(Collected data)
● ● ●

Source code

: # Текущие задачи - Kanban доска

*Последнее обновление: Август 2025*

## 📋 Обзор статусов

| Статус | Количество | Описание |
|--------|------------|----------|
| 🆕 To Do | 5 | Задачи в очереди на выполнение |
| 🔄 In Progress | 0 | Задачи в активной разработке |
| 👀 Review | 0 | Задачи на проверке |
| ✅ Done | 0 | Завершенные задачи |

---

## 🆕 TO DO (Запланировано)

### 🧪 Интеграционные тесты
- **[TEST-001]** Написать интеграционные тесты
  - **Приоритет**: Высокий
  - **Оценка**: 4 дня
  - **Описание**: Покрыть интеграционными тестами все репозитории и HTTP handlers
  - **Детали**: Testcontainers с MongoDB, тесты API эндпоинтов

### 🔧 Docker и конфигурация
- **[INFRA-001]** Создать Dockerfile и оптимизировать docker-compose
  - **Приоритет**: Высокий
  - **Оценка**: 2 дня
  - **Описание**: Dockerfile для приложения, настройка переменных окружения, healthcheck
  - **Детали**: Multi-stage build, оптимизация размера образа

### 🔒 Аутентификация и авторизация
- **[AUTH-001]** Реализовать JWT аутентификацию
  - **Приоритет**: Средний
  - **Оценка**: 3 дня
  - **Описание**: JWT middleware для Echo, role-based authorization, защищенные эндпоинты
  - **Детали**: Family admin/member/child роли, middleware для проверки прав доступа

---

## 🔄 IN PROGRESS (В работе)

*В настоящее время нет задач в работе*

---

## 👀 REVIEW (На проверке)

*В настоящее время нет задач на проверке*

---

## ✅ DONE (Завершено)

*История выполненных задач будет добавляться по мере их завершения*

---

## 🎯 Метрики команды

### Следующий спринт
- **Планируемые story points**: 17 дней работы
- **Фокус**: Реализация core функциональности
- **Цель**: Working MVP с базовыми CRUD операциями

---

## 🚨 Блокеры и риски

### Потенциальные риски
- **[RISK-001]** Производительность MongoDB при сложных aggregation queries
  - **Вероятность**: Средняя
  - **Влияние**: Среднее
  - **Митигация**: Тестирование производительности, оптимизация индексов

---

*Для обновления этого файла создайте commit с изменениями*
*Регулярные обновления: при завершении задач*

● ● ●

• **About this exercise**
From the first line of the data above to the line holding "### 🔧 Docker и конфигурация", reproduce each line exactly; emit no other lines.

• **Task solution**
Source code

: # Текущие задачи - Kanban доска

*Последнее обновление: Август 2025*

## 📋 Обзор статусов

| Статус | Количество | Описание |
|--------|------------|----------|
| 🆕 To Do | 5 | Задачи в очереди на выполнение |
| 🔄 In Progress | 0 | Задачи в активной разработке |
| 👀 Review | 0 | Задачи на проверке |
| ✅ Done | 0 | Завершенные задачи |

---

## 🆕 TO DO (Запланировано)

### 🧪 Интеграционные тесты
- **[TEST-001]** Написать интеграционные тесты
  - **Приоритет**: Высокий
  - **Оценка**: 4 дня
  - **Описание**: Покрыть интеграционными тестами все репозитории и HTTP handlers
  - **Детали**: Testcontainers с MongoDB, тесты API эндпоинтов

### 🔧 Docker и конфигурация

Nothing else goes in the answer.